→ **RECORD EXTRACTS**:
★ ★ ★

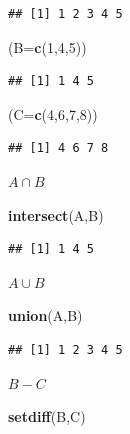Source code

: \documentclass[]{book}
\newenvironment{Shaded}{\begin{snugshade}}{\end{snugshade}}
\newcommand{\DataTypeTok}[1]{\textcolor[rgb]{0.13,0.29,0.53}{#1}}
\newcommand{\DecValTok}[1]{\textcolor[rgb]{0.00,0.00,0.81}{#1}}
\newcommand{\KeywordTok}[1]{\textcolor[rgb]{0.13,0.29,0.53}{\textbf{#1}}}
\newcommand{\NormalTok}[1]{#1}
\begin{document}
\begin{verbatim}
## [1] 1 2 3 4 5
\end{verbatim}

\begin{Shaded}
\begin{Highlighting}[]
\NormalTok{(}\DataTypeTok{B=}\KeywordTok{c}\NormalTok{(}\DecValTok{1}\NormalTok{,}\DecValTok{4}\NormalTok{,}\DecValTok{5}\NormalTok{))}
\end{Highlighting}
\end{Shaded}

\begin{verbatim}
## [1] 1 4 5
\end{verbatim}

\begin{Shaded}
\begin{Highlighting}[]
\NormalTok{(}\DataTypeTok{C=}\KeywordTok{c}\NormalTok{(}\DecValTok{4}\NormalTok{,}\DecValTok{6}\NormalTok{,}\DecValTok{7}\NormalTok{,}\DecValTok{8}\NormalTok{))}
\end{Highlighting}
\end{Shaded}

\begin{verbatim}
## [1] 4 6 7 8
\end{verbatim}

\(A\cap B\)

\begin{Shaded}
\begin{Highlighting}[]
\KeywordTok{intersect}\NormalTok{(A,B)}
\end{Highlighting}
\end{Shaded}

\begin{verbatim}
## [1] 1 4 5
\end{verbatim}

\(A\cup B\)

\begin{Shaded}
\begin{Highlighting}[]
\KeywordTok{union}\NormalTok{(A,B)}
\end{Highlighting}
\end{Shaded}

\begin{verbatim}
## [1] 1 2 3 4 5
\end{verbatim}

\(B-C\)

\begin{Shaded}
\begin{Highlighting}[]
\KeywordTok{setdiff}\NormalTok{(B,C)}
\end{Highlighting}
\end{Shaded}
\end{document}
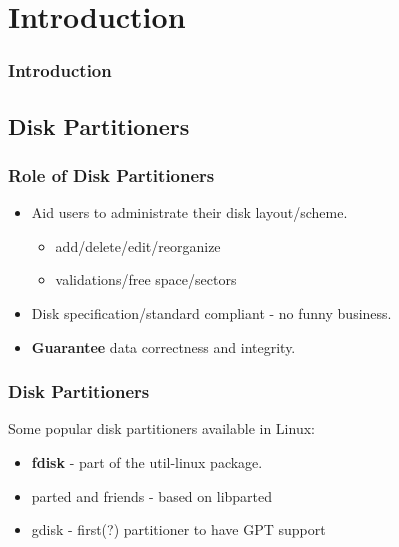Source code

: 
\section{Introduction}
\begin{frame}\frametitle{Introduction}
  
\end{frame}

\subsection{Disk Partitioners}
\begin{frame}\frametitle{Role of Disk Partitioners}
  \begin{itemize}
  \item Aid users to administrate their disk layout/scheme.
    \begin{itemize}
    \item add/delete/edit/reorganize
    \item validations/free space/sectors
    \end{itemize}
  \item Disk specification/standard compliant - no funny business.
  \item \textbf{Guarantee} data correctness and integrity.
  \end{itemize}
\end{frame}

\begin{frame}\frametitle{Disk Partitioners}
  Some popular disk partitioners available in Linux:
  \begin{itemize}
  \item \textbf{fdisk} - part of the util-linux package.
  \item parted and friends - based on libparted
  \item gdisk - first(?) partitioner to have GPT support
  \end{itemize}
\end{frame}
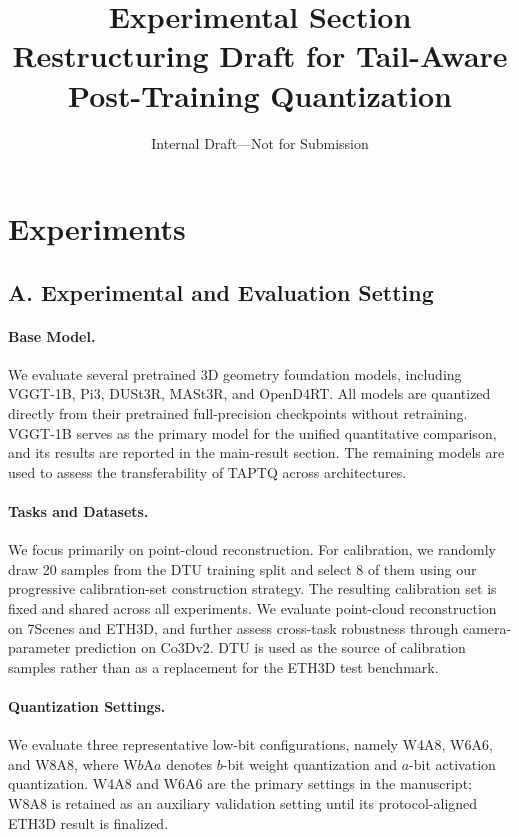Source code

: \documentclass[journal]{Tail_Aware_Post_Training_Quantization_for_3D_Geometry_Models_TMM/IEEEtran}
\newcommand{\taptq}{\textsc{TAPTQ}}
\begin{document}
\title{Experimental Section Restructuring Draft for Tail-Aware Post-Training Quantization}
\author{Internal Draft---Not for Submission}
\maketitle


\section{Experiments}

\subsection{A. Experimental and Evaluation Setting}

\paragraph{Base Model.}
We evaluate several pretrained 3D geometry foundation models, including VGGT-1B, Pi3, DUSt3R, MASt3R, and OpenD4RT. All models are quantized directly from their pretrained full-precision checkpoints without retraining. VGGT-1B serves as the primary model for the unified quantitative comparison, and its results are reported in the main-result section. The remaining models are used to assess the transferability of \taptq{} across architectures.

\paragraph{Tasks and Datasets.}
We focus primarily on point-cloud reconstruction. For calibration, we randomly draw 20 samples from the DTU training split and select 8 of them using our progressive calibration-set construction strategy. The resulting calibration set is fixed and shared across all experiments. We evaluate point-cloud reconstruction on 7Scenes and ETH3D, and further assess cross-task robustness through camera-parameter prediction on Co3Dv2. DTU is used as the source of calibration samples rather than as a replacement for the ETH3D test benchmark.

\paragraph{Quantization Settings.}
We evaluate three representative low-bit configurations, namely W4A8, W6A6, and W8A8, where W$b$A$a$ denotes $b$-bit weight quantization and $a$-bit activation quantization. W4A8 and W6A6 are the primary settings in the manuscript; W8A8 is retained as an auxiliary validation setting until its protocol-aligned ETH3D result is finalized.
\end{document}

★ ★ ★

→ **TASK PROMPT**:
Copy out each line of the data in which the word "from" appears.

→ **OUTPUT OF THE EXERCISE**:
We evaluate several pretrained 3D geometry foundation models, including VGGT-1B, Pi3, DUSt3R, MASt3R, and OpenD4RT. All models are quantized directly from their pretrained full-precision checkpoints without retraining. VGGT-1B serves as the primary model for the unified quantitative comparison, and its results are reported in the main-result section. The remaining models are used to assess the transferability of \taptq{} across architectures.
We focus primarily on point-cloud reconstruction. For calibration, we randomly draw 20 samples from the DTU training split and select 8 of them using our progressive calibration-set construction strategy. The resulting calibration set is fixed and shared across all experiments. We evaluate point-cloud reconstruction on 7Scenes and ETH3D, and further assess cross-task robustness through camera-parameter prediction on Co3Dv2. DTU is used as the source of calibration samples rather than as a replacement for the ETH3D test benchmark.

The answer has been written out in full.